§ Task instructions
Transcribe, word for word and without additions, each line below from the one containing "## 5. Teknologi yang Digunakan" through the one containing "- **Jupyter Notebook**", both ends included.

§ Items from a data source
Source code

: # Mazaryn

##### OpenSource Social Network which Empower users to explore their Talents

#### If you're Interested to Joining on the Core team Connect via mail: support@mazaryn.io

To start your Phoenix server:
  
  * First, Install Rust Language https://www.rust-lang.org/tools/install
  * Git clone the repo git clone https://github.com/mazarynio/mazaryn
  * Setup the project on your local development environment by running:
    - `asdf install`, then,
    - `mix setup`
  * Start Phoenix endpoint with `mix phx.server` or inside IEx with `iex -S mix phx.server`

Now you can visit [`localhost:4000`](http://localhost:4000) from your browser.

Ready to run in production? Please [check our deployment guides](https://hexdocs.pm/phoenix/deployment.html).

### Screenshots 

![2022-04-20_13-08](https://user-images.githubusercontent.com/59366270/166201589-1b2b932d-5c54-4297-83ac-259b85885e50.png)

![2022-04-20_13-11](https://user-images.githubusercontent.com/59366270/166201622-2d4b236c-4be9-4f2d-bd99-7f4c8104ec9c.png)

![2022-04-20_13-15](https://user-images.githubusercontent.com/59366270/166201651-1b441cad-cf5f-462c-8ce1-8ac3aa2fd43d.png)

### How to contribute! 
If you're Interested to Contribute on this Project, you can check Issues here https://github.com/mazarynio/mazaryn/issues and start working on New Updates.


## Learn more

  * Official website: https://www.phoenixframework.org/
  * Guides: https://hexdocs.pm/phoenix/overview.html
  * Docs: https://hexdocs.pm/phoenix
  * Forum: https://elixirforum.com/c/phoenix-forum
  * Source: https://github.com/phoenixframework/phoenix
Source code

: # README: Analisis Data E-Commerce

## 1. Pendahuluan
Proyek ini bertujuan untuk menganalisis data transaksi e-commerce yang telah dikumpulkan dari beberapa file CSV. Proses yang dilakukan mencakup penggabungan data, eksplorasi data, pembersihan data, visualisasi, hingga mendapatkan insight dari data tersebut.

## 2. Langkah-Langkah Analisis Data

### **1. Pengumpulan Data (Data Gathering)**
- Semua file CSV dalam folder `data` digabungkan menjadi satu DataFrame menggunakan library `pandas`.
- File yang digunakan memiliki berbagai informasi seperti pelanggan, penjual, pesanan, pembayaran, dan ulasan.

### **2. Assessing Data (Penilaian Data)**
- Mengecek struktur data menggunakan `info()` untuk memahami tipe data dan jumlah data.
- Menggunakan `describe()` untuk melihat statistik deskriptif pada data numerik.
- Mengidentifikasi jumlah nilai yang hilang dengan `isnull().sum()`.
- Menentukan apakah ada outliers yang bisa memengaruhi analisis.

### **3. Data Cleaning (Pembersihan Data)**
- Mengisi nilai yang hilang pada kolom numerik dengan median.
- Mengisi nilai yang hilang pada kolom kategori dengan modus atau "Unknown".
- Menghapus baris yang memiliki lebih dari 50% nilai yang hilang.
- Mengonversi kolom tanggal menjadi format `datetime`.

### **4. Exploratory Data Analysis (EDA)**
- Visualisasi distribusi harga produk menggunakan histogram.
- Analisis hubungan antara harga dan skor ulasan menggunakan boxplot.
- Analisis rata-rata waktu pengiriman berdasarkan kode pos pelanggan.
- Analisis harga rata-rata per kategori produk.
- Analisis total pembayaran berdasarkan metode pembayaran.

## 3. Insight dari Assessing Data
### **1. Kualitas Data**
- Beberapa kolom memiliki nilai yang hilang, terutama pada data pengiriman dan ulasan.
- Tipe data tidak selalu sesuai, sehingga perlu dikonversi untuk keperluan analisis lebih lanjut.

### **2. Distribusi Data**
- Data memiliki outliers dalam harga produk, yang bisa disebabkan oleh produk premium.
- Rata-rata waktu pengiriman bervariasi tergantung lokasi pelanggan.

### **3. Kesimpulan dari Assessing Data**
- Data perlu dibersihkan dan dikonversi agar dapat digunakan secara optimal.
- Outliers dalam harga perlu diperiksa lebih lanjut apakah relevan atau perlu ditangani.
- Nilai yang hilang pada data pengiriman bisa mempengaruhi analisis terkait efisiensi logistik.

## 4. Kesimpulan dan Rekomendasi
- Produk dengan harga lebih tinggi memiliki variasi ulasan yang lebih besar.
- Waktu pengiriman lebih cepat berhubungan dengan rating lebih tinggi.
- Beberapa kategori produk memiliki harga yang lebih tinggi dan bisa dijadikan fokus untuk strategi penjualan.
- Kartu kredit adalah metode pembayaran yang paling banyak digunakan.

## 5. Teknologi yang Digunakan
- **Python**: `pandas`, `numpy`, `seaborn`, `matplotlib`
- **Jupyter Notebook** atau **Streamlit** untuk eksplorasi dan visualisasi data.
--
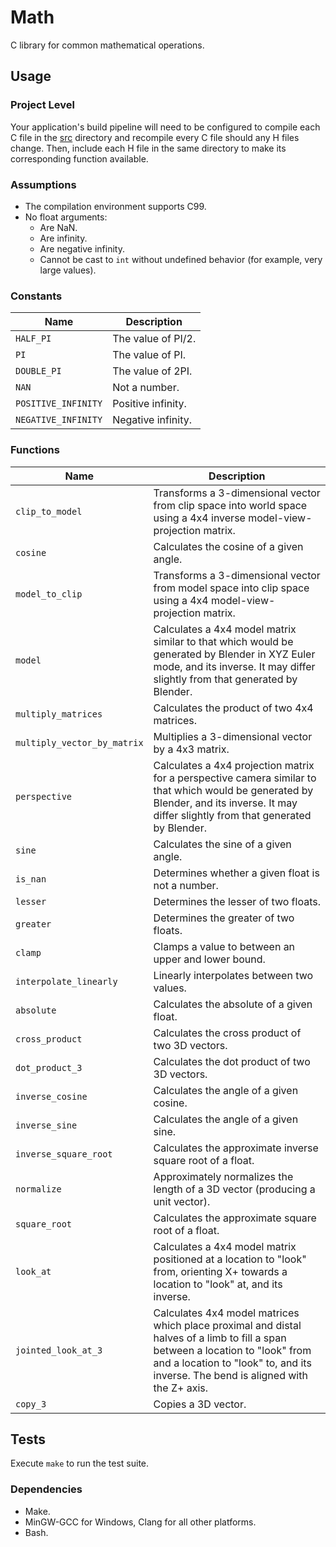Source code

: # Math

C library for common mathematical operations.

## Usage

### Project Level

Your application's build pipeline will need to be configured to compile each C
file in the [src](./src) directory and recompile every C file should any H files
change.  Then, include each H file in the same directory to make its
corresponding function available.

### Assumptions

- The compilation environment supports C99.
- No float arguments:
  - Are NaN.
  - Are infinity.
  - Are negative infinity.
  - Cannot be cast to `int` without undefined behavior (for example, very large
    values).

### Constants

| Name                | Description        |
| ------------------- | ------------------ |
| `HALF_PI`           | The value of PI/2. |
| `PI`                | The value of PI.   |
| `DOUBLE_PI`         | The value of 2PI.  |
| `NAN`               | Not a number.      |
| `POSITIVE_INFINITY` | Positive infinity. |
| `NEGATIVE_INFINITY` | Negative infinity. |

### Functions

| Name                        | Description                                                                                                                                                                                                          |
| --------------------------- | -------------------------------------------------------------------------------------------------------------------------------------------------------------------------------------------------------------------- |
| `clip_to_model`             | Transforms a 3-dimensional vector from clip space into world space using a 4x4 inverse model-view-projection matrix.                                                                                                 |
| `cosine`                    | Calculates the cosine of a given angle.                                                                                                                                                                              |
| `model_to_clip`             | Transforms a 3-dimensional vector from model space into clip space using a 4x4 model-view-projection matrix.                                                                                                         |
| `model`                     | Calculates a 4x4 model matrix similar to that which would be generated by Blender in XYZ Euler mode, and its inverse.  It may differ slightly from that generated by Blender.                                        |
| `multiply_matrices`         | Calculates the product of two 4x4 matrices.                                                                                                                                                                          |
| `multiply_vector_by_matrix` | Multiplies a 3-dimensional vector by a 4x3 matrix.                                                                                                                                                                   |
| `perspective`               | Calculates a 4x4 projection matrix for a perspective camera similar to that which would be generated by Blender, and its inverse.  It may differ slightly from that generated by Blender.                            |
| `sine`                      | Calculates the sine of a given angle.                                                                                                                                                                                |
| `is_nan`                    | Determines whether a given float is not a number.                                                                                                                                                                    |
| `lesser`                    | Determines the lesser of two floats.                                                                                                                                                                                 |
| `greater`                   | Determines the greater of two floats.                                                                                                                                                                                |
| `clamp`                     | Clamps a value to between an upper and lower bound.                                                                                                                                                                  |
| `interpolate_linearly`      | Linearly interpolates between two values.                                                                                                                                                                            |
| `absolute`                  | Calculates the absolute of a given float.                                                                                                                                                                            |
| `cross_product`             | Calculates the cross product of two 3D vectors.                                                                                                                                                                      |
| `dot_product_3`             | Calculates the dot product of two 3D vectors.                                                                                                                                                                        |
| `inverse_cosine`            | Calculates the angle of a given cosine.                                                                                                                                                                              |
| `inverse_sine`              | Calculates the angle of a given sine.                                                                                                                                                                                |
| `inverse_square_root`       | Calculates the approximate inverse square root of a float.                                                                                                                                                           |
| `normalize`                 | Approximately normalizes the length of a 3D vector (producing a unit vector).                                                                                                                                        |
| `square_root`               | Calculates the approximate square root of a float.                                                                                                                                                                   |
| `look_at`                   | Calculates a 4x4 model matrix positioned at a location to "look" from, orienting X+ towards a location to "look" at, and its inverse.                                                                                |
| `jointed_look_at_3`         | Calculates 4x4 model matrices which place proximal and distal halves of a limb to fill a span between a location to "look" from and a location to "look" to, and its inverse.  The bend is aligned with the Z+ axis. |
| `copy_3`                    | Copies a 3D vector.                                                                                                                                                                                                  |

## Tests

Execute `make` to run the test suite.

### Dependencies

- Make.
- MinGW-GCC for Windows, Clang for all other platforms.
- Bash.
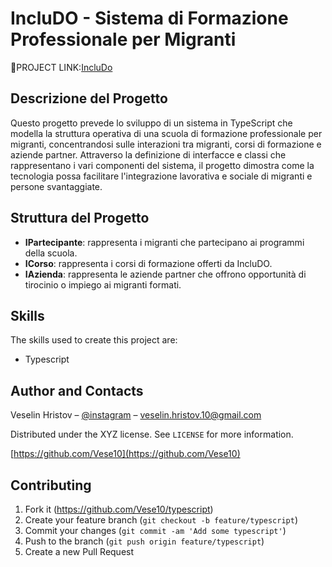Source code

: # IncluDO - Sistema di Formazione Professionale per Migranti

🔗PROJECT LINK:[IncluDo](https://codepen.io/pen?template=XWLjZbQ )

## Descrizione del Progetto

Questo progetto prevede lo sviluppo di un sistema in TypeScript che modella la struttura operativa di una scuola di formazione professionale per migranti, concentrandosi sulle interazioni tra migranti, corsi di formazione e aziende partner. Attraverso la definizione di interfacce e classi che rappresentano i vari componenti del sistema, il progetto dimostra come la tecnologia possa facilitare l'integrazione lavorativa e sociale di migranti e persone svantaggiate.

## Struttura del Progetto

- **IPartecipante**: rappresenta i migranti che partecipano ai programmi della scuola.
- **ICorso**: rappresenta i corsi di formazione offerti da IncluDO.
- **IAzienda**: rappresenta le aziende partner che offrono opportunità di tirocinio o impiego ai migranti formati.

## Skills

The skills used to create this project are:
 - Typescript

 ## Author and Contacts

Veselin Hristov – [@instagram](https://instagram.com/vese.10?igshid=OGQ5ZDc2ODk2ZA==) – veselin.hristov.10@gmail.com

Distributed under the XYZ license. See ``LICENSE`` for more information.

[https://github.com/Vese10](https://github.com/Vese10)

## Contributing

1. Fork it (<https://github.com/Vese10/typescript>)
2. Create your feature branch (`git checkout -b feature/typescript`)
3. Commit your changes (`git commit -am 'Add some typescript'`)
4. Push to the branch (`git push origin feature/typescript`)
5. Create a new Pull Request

§ Task answer
## 5. Teknologi yang Digunakan
- **Python**: `pandas`, `numpy`, `seaborn`, `matplotlib`
- **Jupyter Notebook** atau **Streamlit** untuk eksplorasi dan visualisasi data.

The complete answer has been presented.